AddressBook::Builder addressBook = message.initRoot<AddressBook>();
::capnproto::List<Person>::Builder people = addressBook.initPeople(2);
Person::Builder alice = people[0];
alice.setId(123);
alice.setName("Alice");
alice.setEmail("alice@example.com");
Person::Builder bob = people[1];
bob.setId(456);
bob.setName("Bob");
bob.setEmail("alice@example.com");
writePackedMessageToFd(fd, message);
}
void printAddressBook(int fd) {
::capnproto::PackedFdMessageReader message(fd);
AddressBook::Reader addressBook = message.getRoot<AddressBook>();
for (Person::Reader person : addressBook.getPeople()) {
std::cout << person.getName() << ": " << person.getEmail() << std::endl;
}
}
{% endhighlight %}
## C++ Feature Usage: C++11, Exceptions
This implementation makes use of C++11 features. If you are using GCC, you will need at least
version 4.7 to compile Cap'n Proto, with `--std=gnu++0x`. Other compilers have not been tested at
this time. In general, you do not need to understand C++11 features to _use_ Cap'n Proto; it all
happens under the hood.
This implementation prefers to handle errors using exceptions. Exceptions are only used in
circumstances that should never occur in normal opertaion. For example, exceptions are thrown
on assertion failures (indicating bugs in the code), network failures (indicating incorrect
configuration), and invalid input. Exceptions thrown by Cap'n Proto are never part of the
interface and never need to be caught in correct usage. The purpose of throwing exceptions is to
allow higher-level code a chance to recover from unexpected circumstances without disrupting other
work happening in the same process. For example, a server that handles requests from multiple
clients should, on exception, return an error to the client that caused the exception and close
that connection, but should continue handling other connections normally.
When Cap'n Proto code might throw an exception from a destructor, it first checks
`std::uncaught_exception()` to ensure that this is safe. If another exception is already active,
the new exception is assumed to be a side-effect of the main exception, and is either silently
swallowed or reported on a side channel.
In recognition of the fact that some teams prefer not to use exceptions, and that even enabling
exceptions in the compiler introduces overhead, Cap'n Proto allows you to disable them entirely
by registering your own exception callback. The callback will be called in place of throwing an
exception. The callback may abort the process, and is required to do so in certain circumstances
(e.g. when a fatal bug is detected). If the callback returns normally, Cap'n Proto will attempt
to continue by inventing "safe" values. This will lead to garbage output, but at least the program
will not crash. Your exception callback should set some sort of a flag indicating that an error
occurred, and somewhere up the stack you should check for that flag and cancel the operation.

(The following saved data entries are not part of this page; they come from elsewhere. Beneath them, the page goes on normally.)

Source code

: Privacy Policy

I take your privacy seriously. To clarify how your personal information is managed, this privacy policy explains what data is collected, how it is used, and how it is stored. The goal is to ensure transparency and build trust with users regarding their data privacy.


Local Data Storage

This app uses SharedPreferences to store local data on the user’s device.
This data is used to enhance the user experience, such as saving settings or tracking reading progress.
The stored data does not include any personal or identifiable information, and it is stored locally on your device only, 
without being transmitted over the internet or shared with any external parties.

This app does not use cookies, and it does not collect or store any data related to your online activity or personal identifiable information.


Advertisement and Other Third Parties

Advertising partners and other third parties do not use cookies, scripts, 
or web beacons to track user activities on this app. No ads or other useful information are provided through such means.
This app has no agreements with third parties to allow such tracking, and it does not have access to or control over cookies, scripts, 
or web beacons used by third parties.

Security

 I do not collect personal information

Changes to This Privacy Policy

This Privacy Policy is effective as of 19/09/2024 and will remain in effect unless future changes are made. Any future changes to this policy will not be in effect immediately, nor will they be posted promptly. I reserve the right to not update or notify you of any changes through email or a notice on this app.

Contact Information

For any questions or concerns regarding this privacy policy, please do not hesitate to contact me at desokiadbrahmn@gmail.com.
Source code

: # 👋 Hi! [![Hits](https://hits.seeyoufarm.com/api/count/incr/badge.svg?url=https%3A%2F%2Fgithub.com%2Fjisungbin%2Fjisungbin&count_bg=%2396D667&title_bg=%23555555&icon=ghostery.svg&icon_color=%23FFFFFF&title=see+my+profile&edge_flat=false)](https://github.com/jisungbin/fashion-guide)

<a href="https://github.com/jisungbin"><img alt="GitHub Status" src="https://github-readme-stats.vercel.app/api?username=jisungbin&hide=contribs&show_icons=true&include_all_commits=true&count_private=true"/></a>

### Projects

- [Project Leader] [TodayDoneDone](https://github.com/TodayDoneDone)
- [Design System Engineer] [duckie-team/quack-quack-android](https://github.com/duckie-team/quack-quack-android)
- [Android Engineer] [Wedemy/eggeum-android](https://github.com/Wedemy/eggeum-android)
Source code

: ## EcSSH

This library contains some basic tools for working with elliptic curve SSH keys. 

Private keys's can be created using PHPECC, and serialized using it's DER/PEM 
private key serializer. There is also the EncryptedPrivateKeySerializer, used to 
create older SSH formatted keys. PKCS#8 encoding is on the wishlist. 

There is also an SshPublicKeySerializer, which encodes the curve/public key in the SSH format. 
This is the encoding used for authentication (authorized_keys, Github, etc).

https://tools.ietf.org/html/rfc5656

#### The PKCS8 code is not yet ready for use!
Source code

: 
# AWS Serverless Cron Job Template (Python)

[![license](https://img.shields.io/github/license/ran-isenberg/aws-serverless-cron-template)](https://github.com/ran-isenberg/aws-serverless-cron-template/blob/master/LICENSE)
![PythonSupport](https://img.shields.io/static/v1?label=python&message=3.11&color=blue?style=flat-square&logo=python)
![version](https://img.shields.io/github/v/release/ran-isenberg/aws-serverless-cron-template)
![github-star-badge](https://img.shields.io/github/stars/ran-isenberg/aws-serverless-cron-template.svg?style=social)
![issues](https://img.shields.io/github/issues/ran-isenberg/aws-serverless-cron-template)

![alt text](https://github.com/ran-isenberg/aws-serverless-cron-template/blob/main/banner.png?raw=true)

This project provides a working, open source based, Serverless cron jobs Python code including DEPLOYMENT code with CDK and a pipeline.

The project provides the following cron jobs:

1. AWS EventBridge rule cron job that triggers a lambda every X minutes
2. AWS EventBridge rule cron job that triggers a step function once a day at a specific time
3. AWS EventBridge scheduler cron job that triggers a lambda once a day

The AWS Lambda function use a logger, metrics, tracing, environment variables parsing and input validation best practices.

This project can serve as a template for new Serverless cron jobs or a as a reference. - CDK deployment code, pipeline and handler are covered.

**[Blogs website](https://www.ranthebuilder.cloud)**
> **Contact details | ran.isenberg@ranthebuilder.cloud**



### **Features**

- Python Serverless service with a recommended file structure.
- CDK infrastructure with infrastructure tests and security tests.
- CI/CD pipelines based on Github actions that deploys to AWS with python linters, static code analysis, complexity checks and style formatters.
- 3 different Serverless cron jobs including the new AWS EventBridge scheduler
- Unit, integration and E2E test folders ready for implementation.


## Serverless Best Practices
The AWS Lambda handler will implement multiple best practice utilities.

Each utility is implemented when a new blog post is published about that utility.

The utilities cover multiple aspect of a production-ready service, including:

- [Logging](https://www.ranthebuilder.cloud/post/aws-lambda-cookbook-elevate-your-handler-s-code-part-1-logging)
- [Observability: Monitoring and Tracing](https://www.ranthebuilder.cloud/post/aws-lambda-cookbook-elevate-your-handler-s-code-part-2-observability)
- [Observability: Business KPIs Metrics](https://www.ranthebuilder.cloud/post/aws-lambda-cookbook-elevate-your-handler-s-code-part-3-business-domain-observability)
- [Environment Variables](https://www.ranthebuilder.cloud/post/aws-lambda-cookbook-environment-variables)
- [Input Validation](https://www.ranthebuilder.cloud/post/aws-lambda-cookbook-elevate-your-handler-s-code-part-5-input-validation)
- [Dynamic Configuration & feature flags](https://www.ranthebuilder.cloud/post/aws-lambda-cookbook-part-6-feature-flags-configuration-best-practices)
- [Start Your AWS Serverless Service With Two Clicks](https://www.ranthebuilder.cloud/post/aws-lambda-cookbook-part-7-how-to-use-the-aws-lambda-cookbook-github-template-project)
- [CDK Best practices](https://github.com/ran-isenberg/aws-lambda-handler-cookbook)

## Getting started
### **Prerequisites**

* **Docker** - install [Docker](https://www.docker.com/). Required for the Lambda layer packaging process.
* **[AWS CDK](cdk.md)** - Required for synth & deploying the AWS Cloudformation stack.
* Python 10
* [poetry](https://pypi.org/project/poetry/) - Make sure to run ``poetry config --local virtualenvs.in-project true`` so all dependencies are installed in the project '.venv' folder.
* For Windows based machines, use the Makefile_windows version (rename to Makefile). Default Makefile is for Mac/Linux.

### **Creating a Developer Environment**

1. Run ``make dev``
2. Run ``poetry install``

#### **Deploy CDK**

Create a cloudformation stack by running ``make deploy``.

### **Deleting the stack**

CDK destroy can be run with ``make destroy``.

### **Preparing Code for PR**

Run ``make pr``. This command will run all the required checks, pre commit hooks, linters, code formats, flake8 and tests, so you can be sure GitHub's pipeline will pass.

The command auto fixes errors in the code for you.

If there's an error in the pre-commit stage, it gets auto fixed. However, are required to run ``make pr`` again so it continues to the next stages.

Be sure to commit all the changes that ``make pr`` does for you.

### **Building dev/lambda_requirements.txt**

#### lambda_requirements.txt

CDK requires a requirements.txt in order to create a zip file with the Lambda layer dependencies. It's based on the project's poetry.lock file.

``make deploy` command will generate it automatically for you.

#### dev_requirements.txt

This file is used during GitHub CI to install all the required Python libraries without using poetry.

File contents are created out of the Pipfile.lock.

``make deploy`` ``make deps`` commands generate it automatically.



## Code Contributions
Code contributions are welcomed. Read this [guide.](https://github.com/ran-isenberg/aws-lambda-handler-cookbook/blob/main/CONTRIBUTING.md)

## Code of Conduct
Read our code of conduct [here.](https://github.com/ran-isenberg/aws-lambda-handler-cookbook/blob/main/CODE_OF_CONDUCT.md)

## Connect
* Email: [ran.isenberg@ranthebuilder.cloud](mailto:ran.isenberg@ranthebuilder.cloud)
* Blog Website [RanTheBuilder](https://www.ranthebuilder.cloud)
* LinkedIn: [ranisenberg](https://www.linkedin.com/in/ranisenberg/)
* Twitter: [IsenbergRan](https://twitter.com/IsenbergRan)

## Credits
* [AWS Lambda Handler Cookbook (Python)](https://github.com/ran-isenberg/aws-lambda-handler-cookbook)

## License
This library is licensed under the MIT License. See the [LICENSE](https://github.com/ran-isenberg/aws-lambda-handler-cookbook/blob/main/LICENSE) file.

(TODO: Document how to register this callback; this is not actually implemented as of this
writing.)
## Generating Code
To generate C++ code from your `.capnp` [interface definition](language.html), run:
capnpc myproto.capnp
This will create `myproto.capnp.h` and `myproto.capnp.c++` in the same directory as `myproto.capnp`.
_TODO: This will become more complicated later as we add support for more languages and such._
## Primitive Types
Primitive types map to the obvious C++ types:
* `Bool` -> `bool`
* `IntNN` -> `intNN_t`
* `UIntNN` -> `uintNN_t`
* `Float32` -> `float`
* `Float64` -> `double`
* `Void` -> `::capnproto::Void` (An enum with one value: `::capnproto::Void::VOID`)
## Structs
For each struct `Foo` in your interface, a C++ type named `Foo` generated. This type itself is
really just a namespace; it contains two important inner classes: `Reader` and `Builder`.
`Reader` represents a read-only instance of `Foo` while `Builder` represents a writable instance
(usually, one that you are building). Both classes behave like pointers, in that you can pass them
by value and they do not own the underlying data that they operate on. In other words,
`Foo::Builder` is like a pointer to a `Foo` while `Foo::Reader` is like a const pointer to a `Foo`.
For every field `bar` defined in `Foo`, `Foo::Reader` has a method `getBar()`. For primitive types,
`get` just returns the type, but for structs, lists, and blobs, it returns a `Reader` for the
type.
{% highlight c++ %}
// Example Reader methods:
// myPrimitiveField @0 :Int32;
int32_t getMyPrimitiveField();
// myTextField @1 :Text;
::capnproto::Text::Reader getMyTextField();
// (Note that Text::Reader may be implicitly cast to const char* and
// std::string.)
// myStructField @2 :MyStruct;
MyStruct::Reader getMyStructField();
// myListField @3 :List(Float64);
::capnproto::List<double> getMyListField();
{% endhighlight %}
`Foo::Builder`, meanwhile, has two or three methods for each field `bar`:
* `getBar()`: For primitives, returns the value. For composites, returns a Builder for the
composite. If a composite field has not been initialized (its pointer is null), it will be
initialized to a copy of the field's default value before returning.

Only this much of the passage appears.